Good advice: avoid boolean "traps" in an API.  Don't you love it when you're reading code and see: doSomething(false); and you're like, is this going to do it or not?  Much better to use an enum so you have doSomething(faster); 

An interesting take on the perils of automated memory management, from my colleague Ed.  "The moral here is; you can't just assume that resource use is not an issue you will have to tackle in a managed application."  Amen.  I'm glad to see the younger generation (*cough*) doesn't necessarily buy into the whole managed code story.  I look forward to great things from Ed, not only is he an excellent engineer, he's off to a great start as a blogger :) 

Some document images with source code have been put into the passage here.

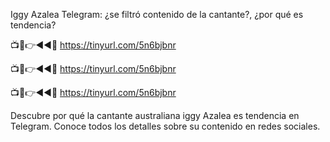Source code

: Iggy Azalea Telegram: ¿se filtró contenido de la cantante?, ¿por qué es tendencia?

📺📱👉◄◄🔴  https://tinyurl.com/5n6bjbnr

📺📱👉◄◄🔴  https://tinyurl.com/5n6bjbnr

📺📱👉◄◄🔴  https://tinyurl.com/5n6bjbnr

Descubre por qué la cantante australiana iggy Azalea es tendencia en Telegram. Conoce todos los detalles sobre su contenido en redes sociales.
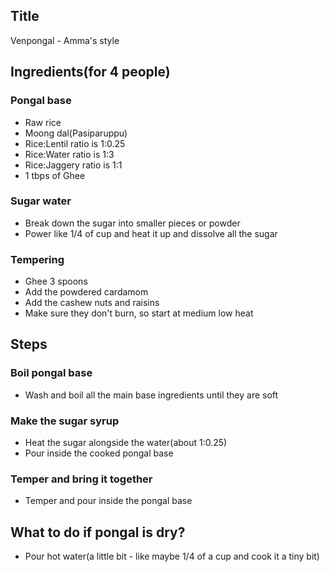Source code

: ## Title 

Venpongal - Amma's style

## Ingredients(for 4 people)
### Pongal base
-  Raw rice 
- Moong dal(Pasiparuppu)
- Rice:Lentil ratio is 1:0.25
- Rice:Water ratio is 1:3
- Rice:Jaggery ratio is 1:1
- 1 tbps of Ghee

### Sugar water
- Break down the sugar into smaller pieces or powder
- Power like 1/4 of cup and heat it up and dissolve all the sugar

### Tempering
- Ghee 3 spoons
- Add the powdered cardamom
- Add the cashew nuts and raisins
- Make sure they don't burn, so start at medium low heat

## Steps
### Boil pongal base
- Wash and boil all the main base ingredients until they are soft

### Make the sugar syrup
- Heat the sugar alongside the water(about 1:0.25)
- Pour inside the cooked pongal base

### Temper and bring it together
- Temper and pour inside the pongal base

## What to do if pongal is dry?
- Pour hot water(a little bit - like maybe 1/4 of a cup and cook it a tiny bit)
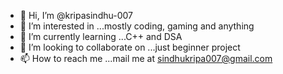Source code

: - 👋 Hi, I’m @kripasindhu-007
- 👀 I’m interested in ...mostly coding, gaming and anything
- 🌱 I’m currently learning ...C++ and DSA
- 💞️ I’m looking to collaborate on ...just beginner project
- 📫 How to reach me ...mail me at sindhukripa007@gmail.com

<!---
kripasindhu-007/kripasindhu-007 is a ✨ special ✨ repository because its `README.md` (this file) appears on your GitHub profile.
You can click the Preview link to take a look at your changes.
--->
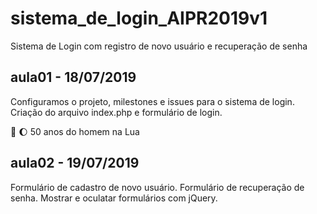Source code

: # sistema_de_login_AIPR2019v1
Sistema de Login com registro de novo usuário e recuperação de senha

## aula01 - 18/07/2019
Configuramos o projeto, milestones e issues para o sistema de login.
Criação do arquivo index.php e formulário de login.

:rocket: :moon: 50 anos do homem na Lua
## aula02 - 19/07/2019 
Formulário de cadastro de novo usuário.
Formulário de recuperação de senha.
Mostrar e oculatar formulários com jQuery.

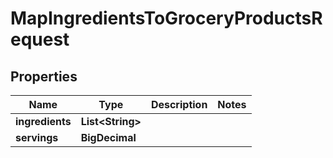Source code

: 

# MapIngredientsToGroceryProductsRequest



## Properties

| Name | Type | Description | Notes |
|------------ | ------------- | ------------- | -------------|
|**ingredients** | **List&lt;String&gt;** |  |  |
|**servings** | **BigDecimal** |  |  |



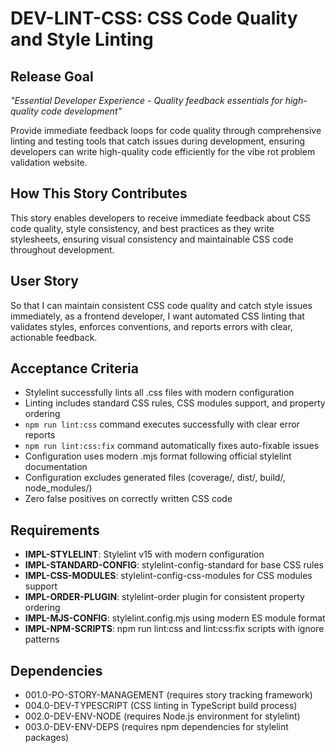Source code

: # DEV-LINT-CSS: CSS Code Quality and Style Linting

## Release Goal

_"Essential Developer Experience - Quality feedback essentials for high-quality code development"_

Provide immediate feedback loops for code quality through comprehensive linting and testing tools that catch issues during development, ensuring developers can write high-quality code efficiently for the vibe rot problem validation website.

## How This Story Contributes

This story enables developers to receive immediate feedback about CSS code quality, style consistency, and best practices as they write stylesheets, ensuring visual consistency and maintainable CSS code throughout development.

## User Story

So that I can maintain consistent CSS code quality and catch style issues immediately, as a frontend developer, I want automated CSS linting that validates styles, enforces conventions, and reports errors with clear, actionable feedback.

## Acceptance Criteria

- Stylelint successfully lints all .css files with modern configuration
- Linting includes standard CSS rules, CSS modules support, and property ordering
- `npm run lint:css` command executes successfully with clear error reports
- `npm run lint:css:fix` command automatically fixes auto-fixable issues
- Configuration uses modern .mjs format following official stylelint documentation
- Configuration excludes generated files (coverage/, dist/, build/, node_modules/)
- Zero false positives on correctly written CSS code

## Requirements

- **IMPL-STYLELINT**: Stylelint v15 with modern configuration
- **IMPL-STANDARD-CONFIG**: stylelint-config-standard for base CSS rules
- **IMPL-CSS-MODULES**: stylelint-config-css-modules for CSS modules support
- **IMPL-ORDER-PLUGIN**: stylelint-order plugin for consistent property ordering
- **IMPL-MJS-CONFIG**: stylelint.config.mjs using modern ES module format
- **IMPL-NPM-SCRIPTS**: npm run lint:css and lint:css:fix scripts with ignore patterns

## Dependencies

- 001.0-PO-STORY-MANAGEMENT (requires story tracking framework)
- 004.0-DEV-TYPESCRIPT (CSS linting in TypeScript build process)
- 002.0-DEV-ENV-NODE (requires Node.js environment for stylelint)
- 003.0-DEV-ENV-DEPS (requires npm dependencies for stylelint packages)
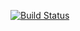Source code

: [![Build Status](https://travis-ci.com/LuisEscobar320/CSE110Lab5.svg?branch=master)](https://travis-ci.com/LuisEscobar320/CSE110Lab5)
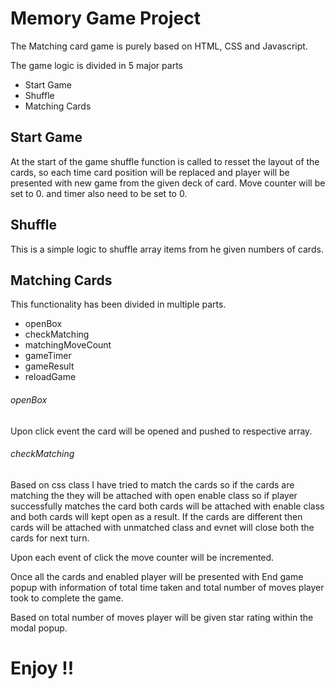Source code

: # Memory Game Project

The Matching card game is purely based on HTML, CSS and Javascript.

The game logic is divided in 5 major parts

* Start Game
* Shuffle
* Matching Cards

## Start Game

At the start of the game shuffle function is called to resset the layout of the cards, so each time card position will be replaced and player will be presented with new game from the given deck of card. Move counter will be set to 0. and timer also need to be set to 0.

## Shuffle

This is a simple logic to shuffle array items from he given numbers of cards.

## Matching Cards

This functionality has been divided in multiple parts.

* openBox
* checkMatching
* matchingMoveCount
* gameTimer
* gameResult
* reloadGame

###### openBox
Upon click event the card will be opened and pushed to respective array.

###### checkMatching
Based on css class I have tried to match the cards so if the cards are matching the they will be attached with open enable class so if player successfully matches the card both cards will be attached with enable class and both cards will kept open as a result. If the cards are different then cards will be attached with unmatched class and evnet will close both the cards for next turn.

Upon each event of click the move counter will be incremented.

Once all the cards and enabled player will be presented with End game popup with information of total time taken and total number of moves player took to complete the game. 

Based on total number of moves player will be given star rating within the modal popup.

# Enjoy !!
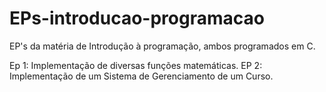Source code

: # EPs-introducao-programacao
EP's da matéria de Introdução à programação, ambos programados em C.

Ep 1: Implementação de diversas funções matemáticas.
EP 2: Implementação de um Sistema de Gerenciamento de um Curso.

Reading this prompted me to head back into my Archive to find: managed memory leaks, a most excellent foaming rant from three years ago.

I can confirm Ready Player One is a fantastic book.  I'm reading it now - on my iPhone using the Kindle App - and can hardly put it down.  I'm not even an 80's video game fanatic, but I love all the references anyway.  Check it out! 

BTW this is a great book to read on an iPhone with the Kindle App, because I could readily Wikipedia any obscure references I didn't know.  Added a lot of texture to be able to see all the mech warrior robots, for example :)

Some people look at something like webvi and ask why?, I look at it and say awesome! 

Back in the day when I did lots of *ix programming (AIX if you must know) I used vi a lot, and I came to dislike it a lot, and I actually wrote my own editor called ice, full-screen on dumb terminals.  I don't use ice anymore, but somehow I still find myself using vi ... to edit ksh scripts :)  If you are reading this, there's a script somewhere which still works because of it.

I'm loving IOS 5 but hating a bug which causes me to "lose" pictures I take directly after double-clicking the iPhone's home button.  Don't know whether I can trust it - such as when doing a long ride.  Blech.  Tried this advice to fix iPhone Camera Roll corruption but didn't help entirely.  Tried reloading the whole thing; stay tuned to see if that helped.  If you have any suggestions I'm open to them (TIA). 

BTW, do you recognize TIA?  It's a TLA I use often...

Way cool!  IBM's Watson to offer medical advice to doctors.  "IBM has inked a deal with health insurer WellPoint that will let the latter use the technology behind "Jeopardy"-playing computer Watson to suggest patient diagnoses and treatments.  WellPoint hopes the technology will help improve the quality of patient care and help reduce costs."  Even more useful than playing chess or jeopardy! 

Remember how 3D was going to take over the world?  What happened?  Here are four theories.  Personally I think the technology is amazing, but you *still* need a good story.  Paging Pixar :) 

Joel Spolsky answers the tough questions: Should you launch at a conference?  (his answer: yes

Did you see Netflix' interesting news?  They're splitting off their historical DVD rental business into a separate company called Qwixster, and concentrating on the online video rental business.  Seems like a great move, albeit communicated a bit ineffectively.  MG Siegler's thinks this is a lesson for Microsoft.  Huh. 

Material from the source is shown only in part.